Entries shown
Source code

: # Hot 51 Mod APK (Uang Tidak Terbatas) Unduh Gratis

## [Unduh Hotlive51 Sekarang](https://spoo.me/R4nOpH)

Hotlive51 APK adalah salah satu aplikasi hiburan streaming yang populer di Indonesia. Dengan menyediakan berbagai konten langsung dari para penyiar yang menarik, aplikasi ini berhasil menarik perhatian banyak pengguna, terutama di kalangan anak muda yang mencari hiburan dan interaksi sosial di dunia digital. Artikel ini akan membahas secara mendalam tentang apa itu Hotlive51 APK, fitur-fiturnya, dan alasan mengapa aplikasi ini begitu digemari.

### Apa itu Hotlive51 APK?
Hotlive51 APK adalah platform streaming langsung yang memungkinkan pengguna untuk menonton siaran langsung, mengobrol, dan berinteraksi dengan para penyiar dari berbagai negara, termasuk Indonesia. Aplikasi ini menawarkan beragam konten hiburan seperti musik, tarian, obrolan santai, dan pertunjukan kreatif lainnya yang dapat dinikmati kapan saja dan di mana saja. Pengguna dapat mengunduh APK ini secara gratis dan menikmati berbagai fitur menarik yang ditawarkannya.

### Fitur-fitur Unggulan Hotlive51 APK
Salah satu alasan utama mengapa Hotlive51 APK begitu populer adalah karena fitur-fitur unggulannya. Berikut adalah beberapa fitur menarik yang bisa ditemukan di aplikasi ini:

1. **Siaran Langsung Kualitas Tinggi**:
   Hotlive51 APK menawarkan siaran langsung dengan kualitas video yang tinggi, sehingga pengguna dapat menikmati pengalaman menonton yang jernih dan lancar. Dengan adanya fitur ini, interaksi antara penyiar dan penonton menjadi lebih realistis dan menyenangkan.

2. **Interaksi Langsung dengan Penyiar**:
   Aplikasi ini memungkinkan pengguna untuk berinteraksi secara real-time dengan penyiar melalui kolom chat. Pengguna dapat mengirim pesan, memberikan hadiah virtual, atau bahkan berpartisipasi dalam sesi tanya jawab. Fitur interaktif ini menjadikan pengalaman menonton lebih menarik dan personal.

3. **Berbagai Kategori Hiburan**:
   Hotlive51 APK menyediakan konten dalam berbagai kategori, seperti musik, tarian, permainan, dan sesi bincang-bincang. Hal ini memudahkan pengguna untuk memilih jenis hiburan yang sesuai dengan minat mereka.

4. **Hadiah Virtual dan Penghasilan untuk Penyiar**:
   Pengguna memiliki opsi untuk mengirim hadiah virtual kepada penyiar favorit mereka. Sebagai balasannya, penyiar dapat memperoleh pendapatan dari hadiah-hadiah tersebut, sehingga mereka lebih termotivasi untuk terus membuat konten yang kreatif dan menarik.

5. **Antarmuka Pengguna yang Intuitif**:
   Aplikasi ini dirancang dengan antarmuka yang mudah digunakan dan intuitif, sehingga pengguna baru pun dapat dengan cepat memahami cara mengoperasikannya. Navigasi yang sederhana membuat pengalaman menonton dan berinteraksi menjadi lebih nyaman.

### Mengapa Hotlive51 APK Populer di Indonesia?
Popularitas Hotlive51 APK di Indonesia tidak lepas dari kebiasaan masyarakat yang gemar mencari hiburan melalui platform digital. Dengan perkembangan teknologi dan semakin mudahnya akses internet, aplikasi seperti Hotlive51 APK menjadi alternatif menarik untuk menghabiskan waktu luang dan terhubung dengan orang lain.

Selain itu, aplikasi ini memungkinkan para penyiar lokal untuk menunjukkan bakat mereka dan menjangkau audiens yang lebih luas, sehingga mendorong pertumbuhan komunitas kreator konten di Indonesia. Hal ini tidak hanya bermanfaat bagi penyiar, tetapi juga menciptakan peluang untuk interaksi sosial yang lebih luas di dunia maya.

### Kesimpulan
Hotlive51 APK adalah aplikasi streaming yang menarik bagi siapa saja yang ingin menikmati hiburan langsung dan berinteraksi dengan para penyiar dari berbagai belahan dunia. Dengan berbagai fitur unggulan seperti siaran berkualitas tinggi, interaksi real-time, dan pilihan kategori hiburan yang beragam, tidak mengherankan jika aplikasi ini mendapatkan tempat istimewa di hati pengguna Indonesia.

Work instruction
Retype the entries above exactly, but only from the line containing "Pengguna memiliki opsi" through the line containing "### Kesimpulan", both included.

Task solution
   Pengguna memiliki opsi untuk mengirim hadiah virtual kepada penyiar favorit mereka. Sebagai balasannya, penyiar dapat memperoleh pendapatan dari hadiah-hadiah tersebut, sehingga mereka lebih termotivasi untuk terus membuat konten yang kreatif dan menarik.

5. **Antarmuka Pengguna yang Intuitif**:
   Aplikasi ini dirancang dengan antarmuka yang mudah digunakan dan intuitif, sehingga pengguna baru pun dapat dengan cepat memahami cara mengoperasikannya. Navigasi yang sederhana membuat pengalaman menonton dan berinteraksi menjadi lebih nyaman.

### Mengapa Hotlive51 APK Populer di Indonesia?
Popularitas Hotlive51 APK di Indonesia tidak lepas dari kebiasaan masyarakat yang gemar mencari hiburan melalui platform digital. Dengan perkembangan teknologi dan semakin mudahnya akses internet, aplikasi seperti Hotlive51 APK menjadi alternatif menarik untuk menghabiskan waktu luang dan terhubung dengan orang lain.

Selain itu, aplikasi ini memungkinkan para penyiar lokal untuk menunjukkan bakat mereka dan menjangkau audiens yang lebih luas, sehingga mendorong pertumbuhan komunitas kreator konten di Indonesia. Hal ini tidak hanya bermanfaat bagi penyiar, tetapi juga menciptakan peluang untuk interaksi sosial yang lebih luas di dunia maya.

### Kesimpulan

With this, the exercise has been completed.